[version_1.0]

Note

The exercises in this course will have an associated charge in your AWS account. In this exercise, you will create the following resources:

AWS Identity and Access Management (IAM) policy and user (policies and users are AWS account features, offered at no additional charge)
Amazon Simple Storage Service (Amazon S3) bucket
Amazon OpenSearch Service cluster
AWS Lambda function
Amazon API Gateway API

The final exercise task includes instructions to delete all the resources that you create for this exercise.

Familiarize yourself with Amazon S3 pricing, Amazon OpenSearch Service pricing, AWS Lambda pricing, Amazon API Gateway pricing, and the AWS Free Tier.

Exercise: Creating an Amazon OpenSearch Service Cluster

Your company is measuring the temperature of water in lakes, ponds, and streams around your area. They have deployed sensors to each body of water they are monitoring. The sensors can make HTTPS calls that include the sensor ID and temperature reading on the request payload. The plan is for the sensors to record temperature-reading data every 15 minutes. They will then upload the data to an AWS data lake, through an HTTPS request, for each 15-minute interval.

You are tasked with creating a way to ingest data into a data lake that’s hosted on AWS. The data lake uses Amazon Simple Storage Service (Amazon S3) as the storage layer, and Amazon OpenSearch Service for index and search capabilities.

You will use Amazon API Gateway to ingest the data that is sent from the sensor, which invokes an AWS Lambda function. This Lambda function will take the payload of the request. First, it will write a file to an S3 bucket. The file name is a combination of the sensor ID and the timestamp. The file contents include the sensorID, the timestamp, and the temperature reading. The Lambda function will then load the record to OpenSearch Service.

This method of ingesting data has a relatively small payload for each individual record. However, potentially hundreds of sensors from the area might post data every 15 minutes, which could produce many records.

After the data is stored in Amazon S3, you could then use other analysis tools for various use cases. For example, you might have other weather-related data that you are ingesting by using another solution. You could combine that data with the sensor data to provide insights. Another example is that other people in the organization might want access to the raw data to do their own visualization or analysis by using the tools that they’re familiar with.

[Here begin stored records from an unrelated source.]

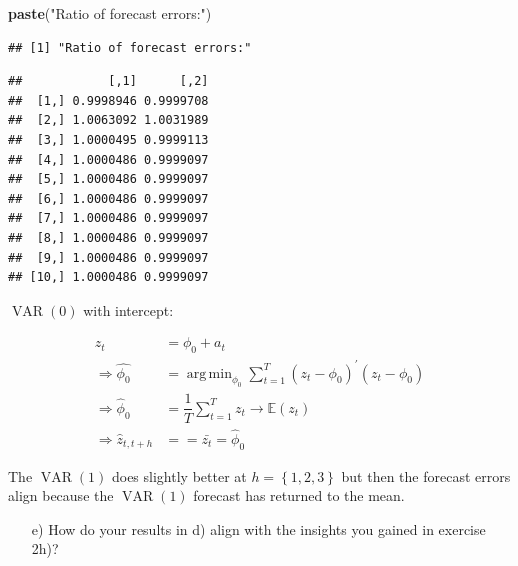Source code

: \documentclass[12pt,a4paper]{article}
\DeclareMathOperator*{\argmin}{arg\,min}
\newcommand{\VAR}{\operatorname{VAR}} %
\newenvironment{Shaded}{\begin{snugshade}}{\end{snugshade}}
\newcommand{\DataTypeTok}[1]{\textcolor[rgb]{0.13,0.29,0.53}{#1}}
\newcommand{\DecValTok}[1]{\textcolor[rgb]{0.00,0.00,0.81}{#1}}
\newcommand{\KeywordTok}[1]{\textcolor[rgb]{0.13,0.29,0.53}{\textbf{#1}}}
\newcommand{\NormalTok}[1]{#1}
\newcommand{\OperatorTok}[1]{\textcolor[rgb]{0.81,0.36,0.00}{\textbf{#1}}}
\newcommand{\OtherTok}[1]{\textcolor[rgb]{0.56,0.35,0.01}{#1}}
\newcommand{\StringTok}[1]{\textcolor[rgb]{0.31,0.60,0.02}{#1}}
\begin{document}
\begin{Shaded}
\begin{Highlighting}[]
\KeywordTok{paste}\NormalTok{(}\StringTok{"Ratio of forecast errors:"}\NormalTok{)}
\end{Highlighting}
\end{Shaded}

\begin{verbatim}
## [1] "Ratio of forecast errors:"
\end{verbatim}

\begin{Shaded}
\end{Shaded}

\begin{verbatim}
##            [,1]      [,2]
##  [1,] 0.9998946 0.9999708
##  [2,] 1.0063092 1.0031989
##  [3,] 1.0000495 0.9999113
##  [4,] 1.0000486 0.9999097
##  [5,] 1.0000486 0.9999097
##  [6,] 1.0000486 0.9999097
##  [7,] 1.0000486 0.9999097
##  [8,] 1.0000486 0.9999097
##  [9,] 1.0000486 0.9999097
## [10,] 1.0000486 0.9999097
\end{verbatim}

\(\VAR(0)\) with intercept:

\begin{align*}
  z_t & = \phi_0 + a_t\\
  \Rightarrow \hat{\phi_0} & = \argmin_{\phi_0} \sum_{t = 1}^{T} \left(z_t - \phi_0 \right)^{'} \left(z_t - \phi_0 \right)\\
  \Rightarrow \hat{\phi}_0 & = \dfrac{1}{T} \sum_{t = 1}^{T} z_t \rightarrow \mathbb{E} (z_t)\\
  \Rightarrow \hat{z}_{t,t+h} &= = \bar{z_t} = \hat{\phi}_0
\end{align*}

The \(\VAR(1)\) does slightly better at \(h = \left\{ 1,2,3 \right\}\)
but then the forecast errors align because the \(\VAR(1)\) forecast has
returned to the mean.

\begin{itemize}
  \item[e)] How do your results in d) align with the insights you gained in exercise 2h)?
\end{itemize}
\end{document}
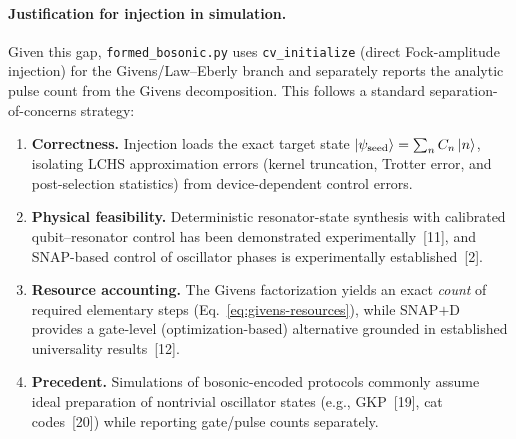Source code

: \documentclass[11pt]{article}
\begin{document}
\paragraph{Justification for injection in simulation.}
Given this gap, \texttt{formed\_bosonic.py} uses \texttt{cv\_initialize} (direct Fock-amplitude injection) for the
Givens/Law--Eberly branch and separately reports the analytic pulse count from the Givens decomposition.
This follows a standard separation-of-concerns strategy:
\begin{enumerate}
\item \textbf{Correctness.} Injection loads the exact target state
  $\ket{\psi_{\mathrm{seed}}}=\sum_n C_n\ket{n}$, isolating LCHS approximation errors
  (kernel truncation, Trotter error, and post-selection statistics) from device-dependent control errors.
\item \textbf{Physical feasibility.} Deterministic resonator-state synthesis with calibrated qubit--resonator control
  has been demonstrated experimentally~[11], and SNAP-based control of oscillator phases is experimentally established~[2].
\item \textbf{Resource accounting.} The Givens factorization yields an exact \emph{count} of required elementary steps
  (Eq.~\eqref{eq:givens-resources}), while SNAP$+$D provides a gate-level (optimization-based) alternative grounded in
  established universality results~[12].
\item \textbf{Precedent.} Simulations of bosonic-encoded protocols commonly assume ideal preparation of nontrivial oscillator states
  (e.g., GKP~[19], cat codes~[20]) while reporting gate/pulse counts separately.
\end{enumerate}
\end{document}
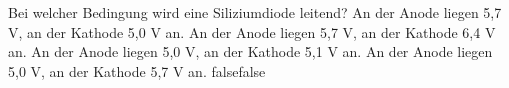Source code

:     {Bei welcher Bedingung wird eine Siliziumdiode leitend?}
    {An der Anode liegen 5,7 V, an der Kathode 5,0 V an.}
    {An der Anode liegen 5,7 V, an der Kathode 6,4 V an.}
    {An der Anode liegen 5,0 V, an der Kathode 5,1 V an.}
    {An der Anode liegen 5,0 V, an der Kathode 5,7 V an.}
    {false}{false}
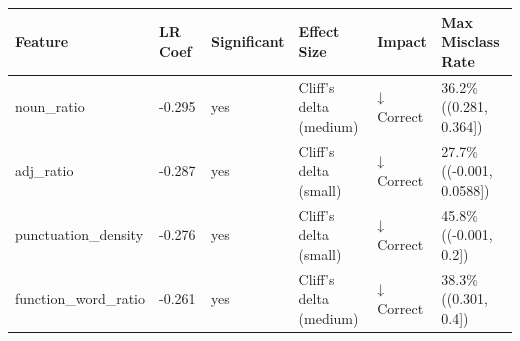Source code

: \begin{tabular}{llllll}
\toprule
Feature & LR Coef & Significant & Effect Size & Impact & Max Misclass Rate \\
\midrule
noun\_ratio & -0.295 & yes & Cliff's delta (medium) & ↓ Correct & 36.2\% ((0.281, 0.364]) \\
adj\_ratio & -0.287 & yes & Cliff's delta (small) & ↓ Correct & 27.7\% ((-0.001, 0.0588]) \\
punctuation\_density & -0.276 & yes & Cliff's delta (small) & ↓ Correct & 45.8\% ((-0.001, 0.2]) \\
function\_word\_ratio & -0.261 & yes & Cliff's delta (medium) & ↓ Correct & 38.3\% ((0.301, 0.4]) \\
\bottomrule
\end{tabular}
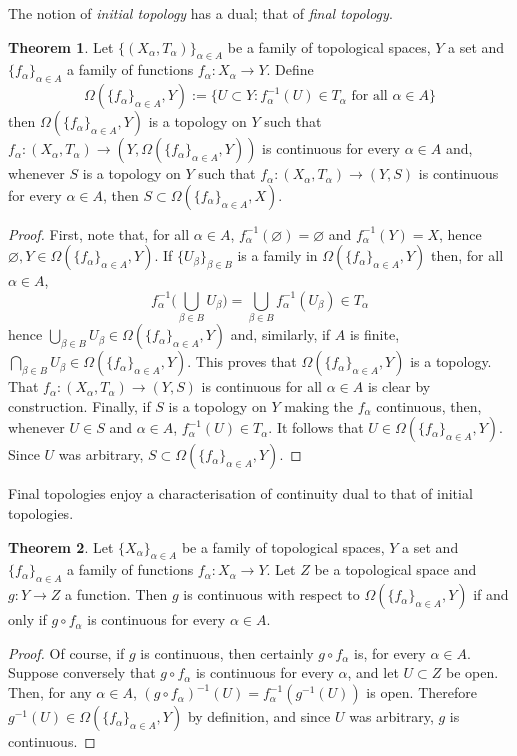 \documentclass{book}
\theoremstyle{definition}
\newtheorem{theorem}{Theorem}[section]
\theoremstyle{remark}
\newcommand{\final}[2]{\Omega(#2, #1)}
\begin{document}
The notion of \textit{initial topology} has a dual; that of \textit{final topology}.

\begin{theorem}
Let $\{(X_\alpha,T_\alpha)\}_{\alpha\in A}$ be a family of topological spaces, $Y$ a set and $\{f_\alpha\}_{\alpha\in A}$ a family of functions $f_\alpha:X_\alpha\to Y$. Define
    $$\final{Y}{\{f_\alpha\}_{\alpha\in A}}:=\{U\subset Y:f_\alpha^{-1}(U)\in T_\alpha\text{ for all }\alpha\in A\}$$
then $\final{Y}{\{f_\alpha\}_{\alpha\in A}}$ is a topology on $Y$ such that $f_\alpha:(X_\alpha, T_\alpha)\to (Y, \final{Y}{\{f_\alpha\}_{\alpha\in A}})$ is continuous for every $\alpha\in A$ and, whenever $S$ is a topology on $Y$ such that $f_\alpha:(X_\alpha, T_\alpha)\to (Y, S)$ is continuous for every $\alpha\in A$, then $S\subset\final{X}{\{f_\alpha\}_{\alpha\in A}}$.
\end{theorem}
\begin{proof}
First, note that, for all $\alpha\in A$, $f_\alpha^{-1}(\varnothing)=\varnothing$ and $f_\alpha^{-1}(Y)=X$, hence $\varnothing,Y\in \final{Y}{\{f_\alpha\}_{\alpha\in A}}$. If $\{U_\beta\}_{\beta\in B}$ is a family in $\final{Y}{\{f_\alpha\}_{\alpha\in A}}$ then, for all $\alpha\in A$,
    $$f_\alpha^{-1}\Big(\!\bigcup_{\beta\in B} U_\beta\Big)=\bigcup_{\beta\in B}f_\alpha^{-1}\left(U_\beta\right)\in T_\alpha$$
hence $\bigcup_{\beta\in B} U_\beta\in \final{Y}{\{f_\alpha\}_{\alpha\in A}}$ and, similarly, if $A$ is finite, $\bigcap_{\beta\in B} U_\beta\in \final{Y}{\{f_\alpha\}_{\alpha\in A}}$. This proves that $\final{Y}{\{f_\alpha\}_{\alpha\in A}}$ is a topology. That $f_\alpha:(X_\alpha,T_\alpha)\to(Y,S)$ is continuous for all $\alpha\in A$ is clear by construction. Finally, if $S$ is a topology on $Y$ making the $f_\alpha$ continuous, then, whenever $U\in S$ and $\alpha\in A$, $f_\alpha^{-1}(U)\in T_\alpha$. It follows that $U\in \final{Y}{\{f_\alpha\}_{\alpha\in A}}$. Since $U$ was arbitrary, $S\subset \final{Y}{\{f_\alpha\}_{\alpha\in A}}$.
\end{proof}

Final topologies enjoy a characterisation of continuity dual to that of initial topologies.

\begin{theorem}
    Let $\{X_\alpha\}_{\alpha\in A}$ be a family of topological spaces, $Y$ a set and $\{f_\alpha\}_{\alpha\in A}$ a family of functions $f_\alpha:X_\alpha\to Y$. Let $Z$ be a topological space and $g:Y\to Z$ a function. Then $g$ is continuous with respect to $\final{Y}{\{f_\alpha\}_{\alpha\in A}}$ if and only if $g\circ f_\alpha$ is continuous for every $\alpha \in A$.
\end{theorem}
\begin{proof}
    Of course, if $g$ is continuous, then certainly $g\circ f_\alpha$ is, for every $\alpha\in A$. Suppose conversely that $g\circ f_\alpha$ is continuous for every $\alpha$, and let $U\subset Z$ be open. Then, for any $\alpha\in A$, $(g\circ f_\alpha)^{-1}(U)=f_\alpha^{-1}(g^{-1}(U))$ is open. Therefore $g^{-1}(U)\in\final{Y}{\{f_\alpha\}_{\alpha\in A}}$ by definition, and since $U$ was arbitrary, $g$ is continuous.
\end{proof}
\end{document}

Data lake architectures often combine many different ingestion methods and analysis methods into one architecture. In this exercise, you will focus on one ingestion solution by using API Gateway and Lambda, and by using Amazon OpenSearch as the search and indexing solution. However, you could also use Amazon Kinesis for ingestion and AWS Glue for cataloging the data. You will learn about these services in more depth in future lessons. One AWS service isn’t any better than another AWS service. Instead, some services best fit certain use cases—and you can decide which services you want to use in your data lake designs.

Setting up

In this exercise, you will ingest mock data into a data lake. Download the following .zip file that contains sample data: upload-data. You will use the file for the Lambda function in the following task.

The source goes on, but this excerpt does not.